- Supplied entries
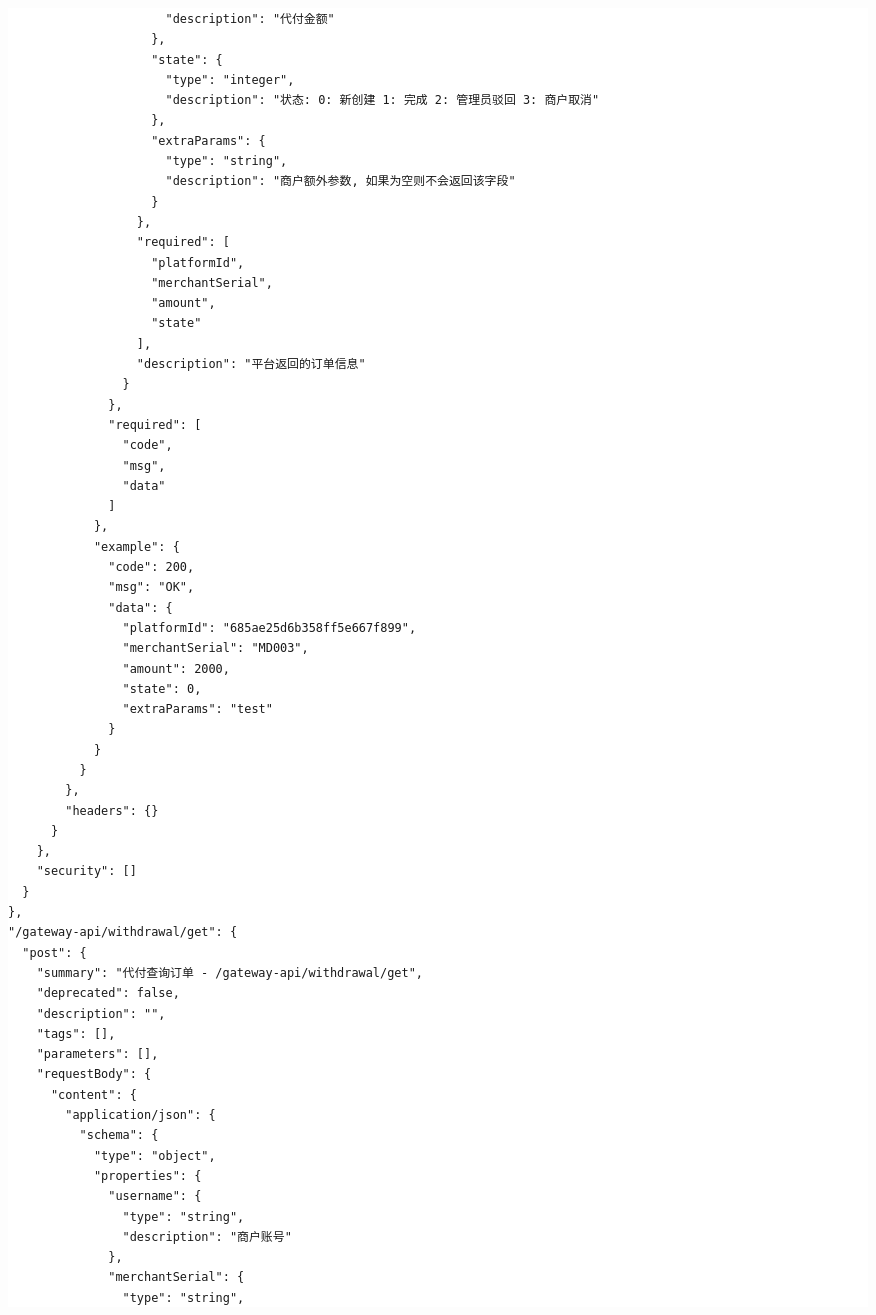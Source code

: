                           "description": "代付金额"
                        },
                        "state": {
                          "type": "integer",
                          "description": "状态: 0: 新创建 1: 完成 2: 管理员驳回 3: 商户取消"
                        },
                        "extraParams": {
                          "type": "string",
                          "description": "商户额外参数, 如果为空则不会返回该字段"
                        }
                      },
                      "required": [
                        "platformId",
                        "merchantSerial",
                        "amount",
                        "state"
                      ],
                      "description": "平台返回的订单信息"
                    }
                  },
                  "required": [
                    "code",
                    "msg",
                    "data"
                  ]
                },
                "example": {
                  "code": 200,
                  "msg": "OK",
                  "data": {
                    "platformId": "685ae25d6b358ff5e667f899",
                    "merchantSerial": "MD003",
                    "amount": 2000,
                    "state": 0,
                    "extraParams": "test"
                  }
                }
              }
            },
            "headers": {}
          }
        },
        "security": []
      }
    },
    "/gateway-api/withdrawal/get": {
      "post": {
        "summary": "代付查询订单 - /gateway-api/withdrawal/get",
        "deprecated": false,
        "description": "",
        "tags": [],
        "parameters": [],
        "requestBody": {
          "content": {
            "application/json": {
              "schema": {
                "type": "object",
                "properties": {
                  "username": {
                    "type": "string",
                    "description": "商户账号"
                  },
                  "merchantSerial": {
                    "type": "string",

- Exercise details
Leaving aside the pictures, copy the listing above exactly.

- Output below
Source code

:                           "description": "代付金额"
                        },
                        "state": {
                          "type": "integer",
                          "description": "状态: 0: 新创建 1: 完成 2: 管理员驳回 3: 商户取消"
                        },
                        "extraParams": {
                          "type": "string",
                          "description": "商户额外参数, 如果为空则不会返回该字段"
                        }
                      },
                      "required": [
                        "platformId",
                        "merchantSerial",
                        "amount",
                        "state"
                      ],
                      "description": "平台返回的订单信息"
                    }
                  },
                  "required": [
                    "code",
                    "msg",
                    "data"
                  ]
                },
                "example": {
                  "code": 200,
                  "msg": "OK",
                  "data": {
                    "platformId": "685ae25d6b358ff5e667f899",
                    "merchantSerial": "MD003",
                    "amount": 2000,
                    "state": 0,
                    "extraParams": "test"
                  }
                }
              }
            },
            "headers": {}
          }
        },
        "security": []
      }
    },
    "/gateway-api/withdrawal/get": {
      "post": {
        "summary": "代付查询订单 - /gateway-api/withdrawal/get",
        "deprecated": false,
        "description": "",
        "tags": [],
        "parameters": [],
        "requestBody": {
          "content": {
            "application/json": {
              "schema": {
                "type": "object",
                "properties": {
                  "username": {
                    "type": "string",
                    "description": "商户账号"
                  },
                  "merchantSerial": {
                    "type": "string",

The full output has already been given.